_TASK PROMPT:_
What is the number of lines in the entries that contain the word "JavaScript"? Answer with that figure alone.

_EXERCISE MATERIAL:_
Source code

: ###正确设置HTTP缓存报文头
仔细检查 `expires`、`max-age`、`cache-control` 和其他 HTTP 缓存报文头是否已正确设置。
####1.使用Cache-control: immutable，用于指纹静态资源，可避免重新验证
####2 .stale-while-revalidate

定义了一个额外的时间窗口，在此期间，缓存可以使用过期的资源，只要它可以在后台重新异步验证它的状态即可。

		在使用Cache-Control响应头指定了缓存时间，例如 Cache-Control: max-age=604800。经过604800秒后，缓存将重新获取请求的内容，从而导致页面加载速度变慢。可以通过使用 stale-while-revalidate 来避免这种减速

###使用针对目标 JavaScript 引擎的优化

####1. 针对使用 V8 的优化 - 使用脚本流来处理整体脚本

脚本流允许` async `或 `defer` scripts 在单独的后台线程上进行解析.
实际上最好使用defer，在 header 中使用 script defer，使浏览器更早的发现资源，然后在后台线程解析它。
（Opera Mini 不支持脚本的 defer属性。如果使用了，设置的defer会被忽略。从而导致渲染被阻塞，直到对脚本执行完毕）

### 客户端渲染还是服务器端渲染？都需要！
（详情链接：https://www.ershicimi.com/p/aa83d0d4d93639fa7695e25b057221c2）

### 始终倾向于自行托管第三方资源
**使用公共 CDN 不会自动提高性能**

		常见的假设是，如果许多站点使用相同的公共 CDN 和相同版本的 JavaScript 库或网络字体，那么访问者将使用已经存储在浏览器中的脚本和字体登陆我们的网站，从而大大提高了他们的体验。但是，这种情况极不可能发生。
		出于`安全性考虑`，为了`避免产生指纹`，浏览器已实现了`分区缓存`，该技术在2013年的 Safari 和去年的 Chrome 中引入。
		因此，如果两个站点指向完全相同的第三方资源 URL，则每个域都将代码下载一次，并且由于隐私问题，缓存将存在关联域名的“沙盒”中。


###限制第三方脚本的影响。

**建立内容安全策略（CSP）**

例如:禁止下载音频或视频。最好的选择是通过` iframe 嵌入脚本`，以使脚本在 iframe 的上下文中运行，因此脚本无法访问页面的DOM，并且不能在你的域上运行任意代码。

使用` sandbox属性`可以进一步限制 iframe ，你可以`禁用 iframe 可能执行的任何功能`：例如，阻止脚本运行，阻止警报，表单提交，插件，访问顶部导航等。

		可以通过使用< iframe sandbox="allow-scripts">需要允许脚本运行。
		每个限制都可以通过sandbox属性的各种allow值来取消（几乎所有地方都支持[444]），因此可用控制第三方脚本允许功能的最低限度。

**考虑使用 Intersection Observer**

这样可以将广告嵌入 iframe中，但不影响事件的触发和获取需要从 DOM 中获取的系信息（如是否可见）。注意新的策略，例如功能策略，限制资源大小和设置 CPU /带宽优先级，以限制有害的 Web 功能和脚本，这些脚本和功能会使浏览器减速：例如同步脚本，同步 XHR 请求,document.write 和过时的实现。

* * *

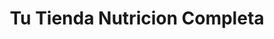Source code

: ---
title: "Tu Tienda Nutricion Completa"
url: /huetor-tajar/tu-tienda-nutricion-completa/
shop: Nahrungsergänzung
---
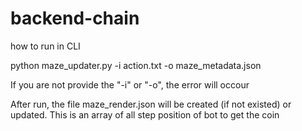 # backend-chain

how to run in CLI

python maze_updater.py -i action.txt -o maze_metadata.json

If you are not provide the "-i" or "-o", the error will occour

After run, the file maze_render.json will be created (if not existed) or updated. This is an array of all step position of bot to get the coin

...

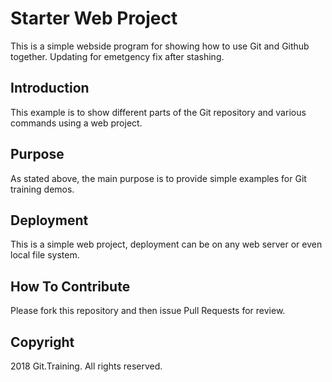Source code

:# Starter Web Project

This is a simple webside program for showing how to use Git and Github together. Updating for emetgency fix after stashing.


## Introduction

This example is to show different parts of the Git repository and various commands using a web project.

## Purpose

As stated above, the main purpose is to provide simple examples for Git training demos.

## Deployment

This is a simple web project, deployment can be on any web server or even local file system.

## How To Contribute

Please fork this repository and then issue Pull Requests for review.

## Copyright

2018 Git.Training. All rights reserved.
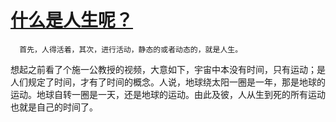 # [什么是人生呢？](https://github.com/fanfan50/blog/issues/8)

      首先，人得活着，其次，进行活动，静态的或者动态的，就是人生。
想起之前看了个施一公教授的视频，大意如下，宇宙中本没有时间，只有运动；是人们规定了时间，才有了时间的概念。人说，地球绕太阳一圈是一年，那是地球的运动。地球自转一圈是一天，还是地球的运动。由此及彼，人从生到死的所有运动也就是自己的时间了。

_TASK RESULT:_
2